▶ _WHAT TO PRODUCE_
Whenever a line of the records below contains the word "serving", copy that line.

"""

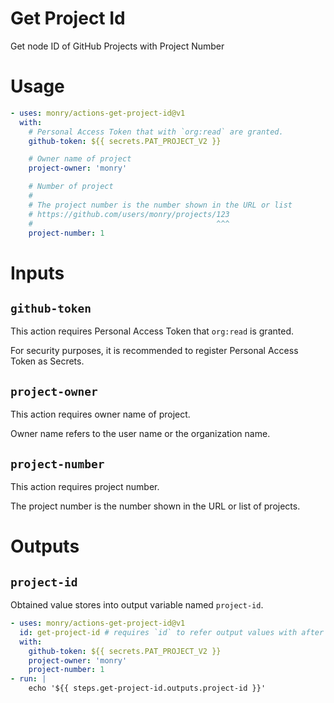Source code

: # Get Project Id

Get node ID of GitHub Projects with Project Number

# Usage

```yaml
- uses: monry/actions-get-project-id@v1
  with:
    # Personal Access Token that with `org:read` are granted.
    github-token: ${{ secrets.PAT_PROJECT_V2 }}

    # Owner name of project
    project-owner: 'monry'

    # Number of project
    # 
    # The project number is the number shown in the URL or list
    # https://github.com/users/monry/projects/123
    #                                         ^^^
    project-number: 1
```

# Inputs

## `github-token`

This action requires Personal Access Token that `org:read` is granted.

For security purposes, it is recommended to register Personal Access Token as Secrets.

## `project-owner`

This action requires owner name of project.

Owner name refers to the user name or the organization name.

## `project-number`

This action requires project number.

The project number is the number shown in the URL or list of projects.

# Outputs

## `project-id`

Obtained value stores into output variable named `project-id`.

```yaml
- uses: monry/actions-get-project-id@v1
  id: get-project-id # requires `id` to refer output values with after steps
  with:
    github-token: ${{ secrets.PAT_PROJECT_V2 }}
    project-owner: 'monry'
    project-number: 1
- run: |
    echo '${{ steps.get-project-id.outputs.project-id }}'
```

"""
"""

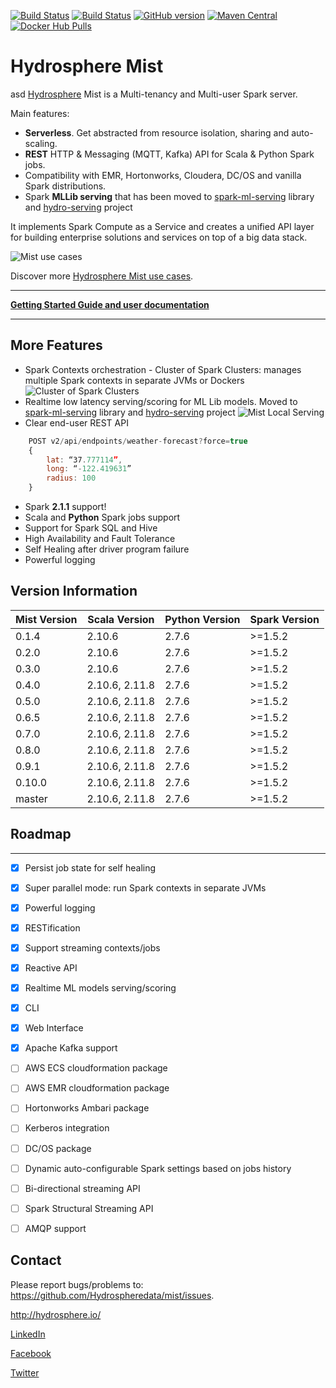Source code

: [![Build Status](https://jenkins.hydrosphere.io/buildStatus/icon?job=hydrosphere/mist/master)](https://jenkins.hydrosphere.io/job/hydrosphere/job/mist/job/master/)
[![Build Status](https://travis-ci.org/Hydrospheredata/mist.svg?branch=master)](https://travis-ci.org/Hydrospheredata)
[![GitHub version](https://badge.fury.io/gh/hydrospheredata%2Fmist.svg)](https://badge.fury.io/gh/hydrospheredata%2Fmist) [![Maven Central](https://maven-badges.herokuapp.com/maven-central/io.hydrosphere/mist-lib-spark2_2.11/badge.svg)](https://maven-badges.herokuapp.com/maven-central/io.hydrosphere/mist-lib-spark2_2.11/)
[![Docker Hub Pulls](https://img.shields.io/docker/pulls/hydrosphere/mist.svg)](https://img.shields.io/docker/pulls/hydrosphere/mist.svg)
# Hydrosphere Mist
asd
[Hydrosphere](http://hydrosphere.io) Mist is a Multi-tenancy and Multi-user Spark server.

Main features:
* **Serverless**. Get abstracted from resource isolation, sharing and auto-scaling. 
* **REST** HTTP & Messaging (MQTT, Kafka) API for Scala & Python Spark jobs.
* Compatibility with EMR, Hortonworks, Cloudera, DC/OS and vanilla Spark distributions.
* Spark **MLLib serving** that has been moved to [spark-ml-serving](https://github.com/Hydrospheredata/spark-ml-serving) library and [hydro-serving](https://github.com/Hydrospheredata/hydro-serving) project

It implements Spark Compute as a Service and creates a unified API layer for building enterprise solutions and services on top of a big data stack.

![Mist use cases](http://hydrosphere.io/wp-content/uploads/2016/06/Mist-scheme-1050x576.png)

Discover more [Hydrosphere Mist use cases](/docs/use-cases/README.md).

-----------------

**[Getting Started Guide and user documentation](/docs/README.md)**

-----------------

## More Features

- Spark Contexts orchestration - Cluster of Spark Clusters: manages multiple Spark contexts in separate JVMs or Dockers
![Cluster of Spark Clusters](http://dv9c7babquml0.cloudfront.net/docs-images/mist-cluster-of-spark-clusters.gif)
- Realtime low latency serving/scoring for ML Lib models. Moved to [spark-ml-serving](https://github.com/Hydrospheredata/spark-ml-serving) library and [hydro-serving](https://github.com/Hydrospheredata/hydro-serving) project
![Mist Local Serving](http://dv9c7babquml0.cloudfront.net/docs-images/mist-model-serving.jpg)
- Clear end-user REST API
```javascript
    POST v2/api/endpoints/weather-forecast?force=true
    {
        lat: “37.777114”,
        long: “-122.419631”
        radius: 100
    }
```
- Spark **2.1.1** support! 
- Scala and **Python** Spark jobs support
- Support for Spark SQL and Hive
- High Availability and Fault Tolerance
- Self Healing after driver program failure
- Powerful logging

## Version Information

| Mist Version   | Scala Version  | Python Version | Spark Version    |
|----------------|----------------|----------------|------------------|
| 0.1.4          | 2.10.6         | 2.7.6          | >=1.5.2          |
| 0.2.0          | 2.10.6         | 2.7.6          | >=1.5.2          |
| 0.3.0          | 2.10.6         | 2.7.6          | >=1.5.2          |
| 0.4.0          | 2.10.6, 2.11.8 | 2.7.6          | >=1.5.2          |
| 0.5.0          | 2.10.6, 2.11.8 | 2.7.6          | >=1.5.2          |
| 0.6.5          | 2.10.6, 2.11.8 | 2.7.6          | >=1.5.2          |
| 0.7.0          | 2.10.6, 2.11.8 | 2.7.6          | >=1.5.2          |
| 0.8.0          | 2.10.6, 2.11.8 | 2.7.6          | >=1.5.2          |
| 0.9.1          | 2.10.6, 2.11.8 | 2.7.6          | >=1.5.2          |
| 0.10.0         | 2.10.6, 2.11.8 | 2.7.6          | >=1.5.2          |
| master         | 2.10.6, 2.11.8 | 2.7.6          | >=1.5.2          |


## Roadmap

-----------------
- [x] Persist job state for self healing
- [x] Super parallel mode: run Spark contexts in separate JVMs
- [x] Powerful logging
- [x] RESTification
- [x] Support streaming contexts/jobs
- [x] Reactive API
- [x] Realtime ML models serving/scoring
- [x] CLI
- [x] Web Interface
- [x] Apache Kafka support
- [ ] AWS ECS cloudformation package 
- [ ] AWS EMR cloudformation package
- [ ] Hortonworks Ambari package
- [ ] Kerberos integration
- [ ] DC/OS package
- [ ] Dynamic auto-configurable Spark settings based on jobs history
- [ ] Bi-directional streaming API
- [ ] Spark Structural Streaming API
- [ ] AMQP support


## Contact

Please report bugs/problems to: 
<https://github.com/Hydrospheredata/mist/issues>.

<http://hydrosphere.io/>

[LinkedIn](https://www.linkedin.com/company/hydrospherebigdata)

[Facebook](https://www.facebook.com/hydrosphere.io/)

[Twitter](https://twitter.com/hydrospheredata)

"""

▶ _OUTPUT OF THE EXERCISE_
* Spark **MLLib serving** that has been moved to [spark-ml-serving](https://github.com/Hydrospheredata/spark-ml-serving) library and [hydro-serving](https://github.com/Hydrospheredata/hydro-serving) project
- Realtime low latency serving/scoring for ML Lib models. Moved to [spark-ml-serving](https://github.com/Hydrospheredata/spark-ml-serving) library and [hydro-serving](https://github.com/Hydrospheredata/hydro-serving) project
![Mist Local Serving](http://dv9c7babquml0.cloudfront.net/docs-images/mist-model-serving.jpg)
- [x] Realtime ML models serving/scoring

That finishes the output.